ポジティブな空想と夢見がちな目標設定を行うだけで満足してしまう人も多いのではないでしょうか。その夢や目標を現実に達成するべく、目標達成のための一つの思考法として、アメリカの心理学者ガブリエル・エッティンゲン博士のWOOPの法則というものがあります。
目次(Contents)
WOOPとはなにか
WOOPとは、Wish(希望と期待)、Outcome(得られる結果)、Obstacle(過程にある障害)、Plan(計画)の頭文字をとったもの。夢や目標を設定して終わりにするのではなく、もっと踏み込んで行動や障害を具体的に突き詰めて考えることで実現を目指す現実的なアプローチです。
Wish 希望と期待
自分が何を望んでいるのかを詳細に明確化します。現実的に達成可能かつ、周囲の人を巻き込む形(誰かが喜んでくれる)ような達成しやすい目標だと尚良いです。
Outcome 最善の結果
目標が叶えられたときにどのような結果が得られるのかを明確にします。ご褒美や報酬をイメージしやすくすることでモチベーションに繋がります。今勉強を頑張ることで志望校に受かるかもしれない、この間食を我慢することでダイエットに成功し体型が魅力的になりモテにつながるかもしれない、といった自分を鼓舞する結果をたくさん考えてみます。
Obstacle 過程にある障害
最も重要なポイントで、目標に向かう過程で障害となる要因をリストアップします。ついテレビやネット、ゲームに長時間費やしてしまったり、気分の落ち込みや不安、睡眠不足、誰かから話しかけられて集中力が途切れることだったり、様々な自分の目標を遠ざけ、行動を妨げる要素を書き出してみます。
Plan 計画
この段階で事前に予測した障害をどう克服するか具体的な行動計画を考えます。睡眠をしっかり取ることや、スマホの通知を切る、運動習慣を身につける、ネットやスマホの使用時間の制限、環境を変化させる、普段接する情報に気を払うなどいろんな対策を考え出してみます。
人は考えただけでなんとなく満足してしまう生き物
人は自分に甘く、気分の波に流されたり日々の疲れの中でだんだんと目標達成に向けての行動をサボりがちな生き物です。目標を立てただけで、夢がかなった自分をイメージしただけで気分的に満足してしまい、現実の行動に落とし込めない人ほど効果的な方法です。

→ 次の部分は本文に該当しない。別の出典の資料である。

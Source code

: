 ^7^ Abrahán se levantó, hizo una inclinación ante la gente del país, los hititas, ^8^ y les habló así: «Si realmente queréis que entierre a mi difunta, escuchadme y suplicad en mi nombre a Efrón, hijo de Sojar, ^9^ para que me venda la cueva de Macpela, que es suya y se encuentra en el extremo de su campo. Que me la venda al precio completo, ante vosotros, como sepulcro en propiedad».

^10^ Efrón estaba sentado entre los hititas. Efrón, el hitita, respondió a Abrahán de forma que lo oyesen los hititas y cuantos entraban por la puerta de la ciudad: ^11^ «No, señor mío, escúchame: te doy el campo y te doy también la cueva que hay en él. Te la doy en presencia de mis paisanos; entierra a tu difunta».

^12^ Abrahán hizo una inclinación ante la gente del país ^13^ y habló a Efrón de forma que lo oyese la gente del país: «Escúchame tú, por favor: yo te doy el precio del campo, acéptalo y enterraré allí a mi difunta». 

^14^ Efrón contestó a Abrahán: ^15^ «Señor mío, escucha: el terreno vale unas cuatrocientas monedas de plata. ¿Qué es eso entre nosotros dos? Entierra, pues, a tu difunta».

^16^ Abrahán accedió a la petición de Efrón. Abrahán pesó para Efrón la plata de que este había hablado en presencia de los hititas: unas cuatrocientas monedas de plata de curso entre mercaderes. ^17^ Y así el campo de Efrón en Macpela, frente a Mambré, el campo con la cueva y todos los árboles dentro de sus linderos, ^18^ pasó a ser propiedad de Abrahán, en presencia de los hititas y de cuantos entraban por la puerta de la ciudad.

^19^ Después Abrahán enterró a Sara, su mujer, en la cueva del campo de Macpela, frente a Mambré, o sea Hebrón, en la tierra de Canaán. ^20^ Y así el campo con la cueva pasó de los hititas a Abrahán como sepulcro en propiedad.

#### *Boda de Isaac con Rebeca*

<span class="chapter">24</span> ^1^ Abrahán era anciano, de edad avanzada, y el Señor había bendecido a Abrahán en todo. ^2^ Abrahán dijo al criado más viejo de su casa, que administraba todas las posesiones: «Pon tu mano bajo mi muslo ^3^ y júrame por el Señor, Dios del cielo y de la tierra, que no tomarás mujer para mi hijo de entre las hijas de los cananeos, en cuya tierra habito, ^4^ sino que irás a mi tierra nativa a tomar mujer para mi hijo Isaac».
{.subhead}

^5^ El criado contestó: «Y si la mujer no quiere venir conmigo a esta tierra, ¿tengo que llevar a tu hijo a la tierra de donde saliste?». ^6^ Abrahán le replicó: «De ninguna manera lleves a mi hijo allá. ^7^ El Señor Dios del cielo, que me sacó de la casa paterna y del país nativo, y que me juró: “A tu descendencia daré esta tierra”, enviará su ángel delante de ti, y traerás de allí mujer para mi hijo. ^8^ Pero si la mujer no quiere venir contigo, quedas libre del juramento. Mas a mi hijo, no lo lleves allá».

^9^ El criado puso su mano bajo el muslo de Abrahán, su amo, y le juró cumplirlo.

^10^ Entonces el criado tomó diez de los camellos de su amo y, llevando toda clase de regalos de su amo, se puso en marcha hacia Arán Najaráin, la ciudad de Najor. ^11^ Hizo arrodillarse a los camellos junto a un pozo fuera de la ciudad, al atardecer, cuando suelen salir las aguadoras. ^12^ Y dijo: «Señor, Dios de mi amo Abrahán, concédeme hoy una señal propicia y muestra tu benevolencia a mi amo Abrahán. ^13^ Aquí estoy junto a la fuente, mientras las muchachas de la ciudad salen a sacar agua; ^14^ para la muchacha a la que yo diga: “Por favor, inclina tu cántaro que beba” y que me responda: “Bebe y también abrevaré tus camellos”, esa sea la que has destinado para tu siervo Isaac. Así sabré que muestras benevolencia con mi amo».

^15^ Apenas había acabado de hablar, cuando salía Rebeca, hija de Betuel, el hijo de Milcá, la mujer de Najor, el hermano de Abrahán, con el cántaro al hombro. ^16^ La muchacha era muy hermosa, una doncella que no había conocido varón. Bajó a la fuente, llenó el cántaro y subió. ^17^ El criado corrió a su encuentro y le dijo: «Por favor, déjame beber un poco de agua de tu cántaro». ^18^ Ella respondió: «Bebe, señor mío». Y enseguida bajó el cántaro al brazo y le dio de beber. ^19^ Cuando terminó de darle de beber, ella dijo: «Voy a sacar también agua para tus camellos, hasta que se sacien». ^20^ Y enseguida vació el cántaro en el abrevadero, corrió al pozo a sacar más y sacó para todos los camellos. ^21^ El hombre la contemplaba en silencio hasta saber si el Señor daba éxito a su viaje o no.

WOOPは心理学的に実証研究がなされた方法であり、有効性が高い方法です。特徴としては障害を予測し、それに対して冷静に現実に即した対策行動を考えるところにあるでしょう。
ついつい自分は何のためにこの行動をしているのか?と惰性に陥りそうなときでも結果を書き出すことで、その行動から得られるメリットを想起しやすくなりモチベーションも保てます。
WOOPの考え方は、自分がどんなときに困難を覚えるのか、目標によってもたらされる結果は何なのか?冷静に分析することで現実的な一歩前進のための良いアプローチと言えるでしょう。